- _RECORDS FOR THE EXERCISE_
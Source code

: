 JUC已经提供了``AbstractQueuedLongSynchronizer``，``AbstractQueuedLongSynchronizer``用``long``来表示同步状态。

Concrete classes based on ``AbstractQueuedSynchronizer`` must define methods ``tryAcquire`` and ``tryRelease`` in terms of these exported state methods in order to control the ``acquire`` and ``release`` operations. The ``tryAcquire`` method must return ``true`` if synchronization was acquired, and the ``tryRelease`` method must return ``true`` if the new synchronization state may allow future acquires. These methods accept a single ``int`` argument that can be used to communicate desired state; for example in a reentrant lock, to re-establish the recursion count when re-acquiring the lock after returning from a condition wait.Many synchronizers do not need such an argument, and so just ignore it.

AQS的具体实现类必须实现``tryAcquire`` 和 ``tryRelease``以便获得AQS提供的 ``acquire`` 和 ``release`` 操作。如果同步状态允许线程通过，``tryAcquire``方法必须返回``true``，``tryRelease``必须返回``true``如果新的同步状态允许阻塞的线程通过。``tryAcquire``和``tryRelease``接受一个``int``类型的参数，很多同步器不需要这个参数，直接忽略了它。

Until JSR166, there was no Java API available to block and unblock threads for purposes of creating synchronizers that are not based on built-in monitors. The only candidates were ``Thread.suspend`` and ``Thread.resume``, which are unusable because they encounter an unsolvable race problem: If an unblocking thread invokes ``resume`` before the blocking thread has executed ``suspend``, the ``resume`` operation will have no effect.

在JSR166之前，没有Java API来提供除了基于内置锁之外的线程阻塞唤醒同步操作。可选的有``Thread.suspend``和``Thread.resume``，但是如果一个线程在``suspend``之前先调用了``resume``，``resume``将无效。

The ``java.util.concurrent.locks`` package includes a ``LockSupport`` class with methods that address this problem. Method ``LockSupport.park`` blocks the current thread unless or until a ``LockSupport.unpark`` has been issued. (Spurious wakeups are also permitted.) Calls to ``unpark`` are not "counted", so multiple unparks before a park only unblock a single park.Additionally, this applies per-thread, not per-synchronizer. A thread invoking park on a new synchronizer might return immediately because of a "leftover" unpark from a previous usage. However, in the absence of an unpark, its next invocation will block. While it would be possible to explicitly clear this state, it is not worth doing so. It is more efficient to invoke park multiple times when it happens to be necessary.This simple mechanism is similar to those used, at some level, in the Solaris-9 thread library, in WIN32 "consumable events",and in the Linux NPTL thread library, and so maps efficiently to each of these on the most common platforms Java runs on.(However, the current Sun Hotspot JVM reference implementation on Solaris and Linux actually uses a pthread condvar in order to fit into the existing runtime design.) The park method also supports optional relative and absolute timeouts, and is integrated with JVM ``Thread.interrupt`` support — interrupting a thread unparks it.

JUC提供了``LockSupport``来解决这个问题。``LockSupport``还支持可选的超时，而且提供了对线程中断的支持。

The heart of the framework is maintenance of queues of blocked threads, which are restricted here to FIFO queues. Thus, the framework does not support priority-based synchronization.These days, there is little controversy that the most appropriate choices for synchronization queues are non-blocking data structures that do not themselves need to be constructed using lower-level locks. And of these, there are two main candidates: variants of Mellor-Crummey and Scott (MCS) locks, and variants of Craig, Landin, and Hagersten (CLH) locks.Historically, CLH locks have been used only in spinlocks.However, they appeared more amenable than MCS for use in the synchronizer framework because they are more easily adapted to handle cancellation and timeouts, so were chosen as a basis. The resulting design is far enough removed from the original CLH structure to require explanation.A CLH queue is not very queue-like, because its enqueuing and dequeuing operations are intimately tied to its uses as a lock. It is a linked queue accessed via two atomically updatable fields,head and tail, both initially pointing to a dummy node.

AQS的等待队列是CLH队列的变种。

- _BRIEF_
Begin at the top of the records above and quote each line exactly, ending with the line that contains "Concrete classes based".

- _WRITTEN RESPONSE_
Source code

: JUC已经提供了``AbstractQueuedLongSynchronizer``，``AbstractQueuedLongSynchronizer``用``long``来表示同步状态。

Concrete classes based on ``AbstractQueuedSynchronizer`` must define methods ``tryAcquire`` and ``tryRelease`` in terms of these exported state methods in order to control the ``acquire`` and ``release`` operations. The ``tryAcquire`` method must return ``true`` if synchronization was acquired, and the ``tryRelease`` method must return ``true`` if the new synchronization state may allow future acquires. These methods accept a single ``int`` argument that can be used to communicate desired state; for example in a reentrant lock, to re-establish the recursion count when re-acquiring the lock after returning from a condition wait.Many synchronizers do not need such an argument, and so just ignore it.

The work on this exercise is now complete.